The furniture manufacturer and retailer, which owns the DFS and Sofology brands, reported revenues for the year to 28 June of £724.5m, a fall of £271.1m on the comparable period a year earlier.

Underlying pre-tax losses prior to the adoption of IFRS16 were £56.8m, a £107m slump on 2019’s profits. Pre-tax losses were £74.9m, compared to 2019’s annual profit of £43.6m.

The retailer was hit when lockdown measures closed its showrooms, manufacturing and delivery capabilities for nearly three months during its peak spring trading period. Most staff were furloughed with only a small team left working remotely.

However, the group said it had seen strong demand online since March, which was then seen in showrooms once lockdown measures were eased, and that had continued into the current year.

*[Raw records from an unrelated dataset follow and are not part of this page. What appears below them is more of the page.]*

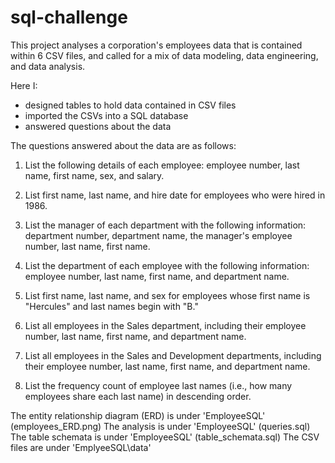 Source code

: # sql-challenge


This project analyses a corporation's employees data that is contained within 6 CSV files, and called for a mix of data modeling, data engineering, and data analysis. 

Here I:

- designed tables to hold data contained in CSV files
- imported the CSVs into a SQL database
- answered questions about the data

The questions answered about the data are as follows:


1. List the following details of each employee: employee number, last name, first name, sex, and salary.

2. List first name, last name, and hire date for employees who were hired in 1986.

3. List the manager of each department with the following information: department number, department name, the manager's employee number, last name, first name.

4. List the department of each employee with the following information: employee number, last name, first name, and department name.

5. List first name, last name, and sex for employees whose first name is "Hercules" and last names begin with "B."

6. List all employees in the Sales department, including their employee number, last name, first name, and department name.

7. List all employees in the Sales and Development departments, including their employee number, last name, first name, and department name.

8. List the frequency count of employee last names (i.e., how many employees share each last name) in descending order.


The entity relationship diagram (ERD) is under 'EmployeeSQL' (employees_ERD.png)
The analysis is under 'EmployeeSQL' (queries.sql)
The table schemata is under 'EmployeeSQL' (table_schemata.sql)
The CSV files are under 'EmplyeeSQL\data' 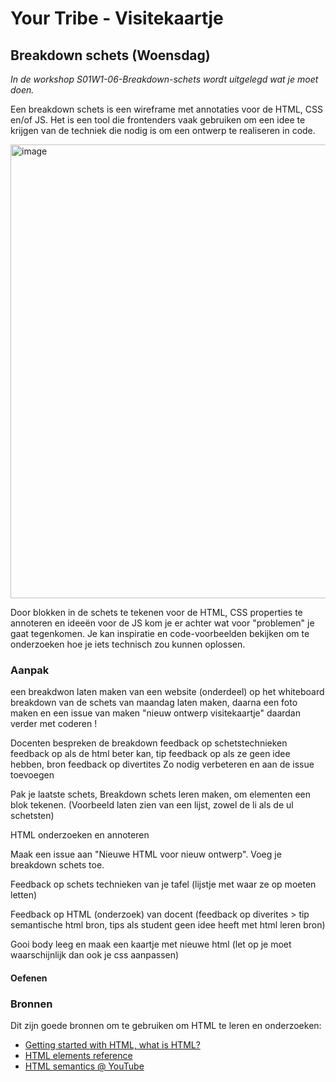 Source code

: # Your Tribe - Visitekaartje

## Breakdown schets (Woensdag)

_In de workshop S01W1-06-Breakdown-schets wordt uitgelegd wat je moet doen._


Een breakdown schets is een wireframe met annotaties voor de HTML, CSS en/of JS. 
Het is een tool die frontenders vaak gebruiken om een idee te krijgen van de techniek die nodig is om een ontwerp te realiseren in code. 

<img width="726" alt="image" src="https://github.com/user-attachments/assets/0c22c346-5d03-4f0d-9072-cdd288868bdb">

Door blokken in de schets te tekenen voor de HTML, CSS properties te annoteren en ideeën voor de JS kom je er achter wat voor "problemen" je gaat tegenkomen. Je kan inspiratie en code-voorbeelden bekijken om te onderzoeken hoe je iets technisch zou kunnen oplossen. 

### Aanpak

een breakdwon laten maken van een website (onderdeel) op het whiteboard
breakdown van de schets van maandag laten maken, daarna een foto  maken en een issue van maken "nieuw ontwerp visitekaartje" 
daardan verder met coderen !

Docenten bespreken de breakdown
feedback op schetstechnieken
feedback op als de html beter kan, tip
feedback op als ze geen idee hebben, bron
feedback op divertites
Zo nodig verbeteren en aan de issue toevoegen

Pak je laatste schets, Breakdown schets leren maken, om elementen een blok tekenen.
(Voorbeeld laten zien van een lijst, zowel de li als de ul schetsten)

HTML onderzoeken en annoteren

Maak een issue aan "Nieuwe HTML voor nieuw ontwerp". Voeg je breakdown schets toe.

Feedback op schets technieken van je tafel (lijstje met waar ze op moeten letten)

Feedback op HTML (onderzoek) van docent (feedback op diverites > tip semantische html bron, tips als student geen idee heeft met html leren bron)

Gooi body leeg en maak een kaartje met nieuwe html
(let op je moet waarschijnlijk dan ook je css aanpassen)


#### Oefenen


### Bronnen

Dit zijn goede bronnen om te gebruiken om HTML te leren en onderzoeken: 

- [Getting started with HTML, what is HTML?](https://developer.mozilla.org/en-US/docs/Learn/Getting_started_with_the_web/HTML_basics)
- [HTML elements reference](https://developer.mozilla.org/en-US/docs/Web/HTML/Element)
- [HTML semantics @ YouTube](https://www.youtube.com/watch?v=bOUhq46fd5g)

Tim Stacey, chief executive, said: “While the reported decline in profit is undoubtedly disappointing in headline financial terms, a significant proportion of this profit has already been recovered in the current year as we resumed customer deliveries.

“The current year has started very strongly, with all showrooms now open and our digital channels continuing to growth. We believe that this growth is due to a combination of pent-up demand from lockdown [and] consumers spending relatively more on their homes.”

Greg Lawless, analyst at Shore Capital, said: “This is an upbeat statement from DFS. We like the fact that the company can leverage its market-leading position, vertical integration and has self-help levers to grow the business.”

Retail analyst Nick Bubb said: “The DFS finals are pretty ugly, given the impact of the lockdown on furniture deliveries. However, since the year-end, trading has bounced back very well.”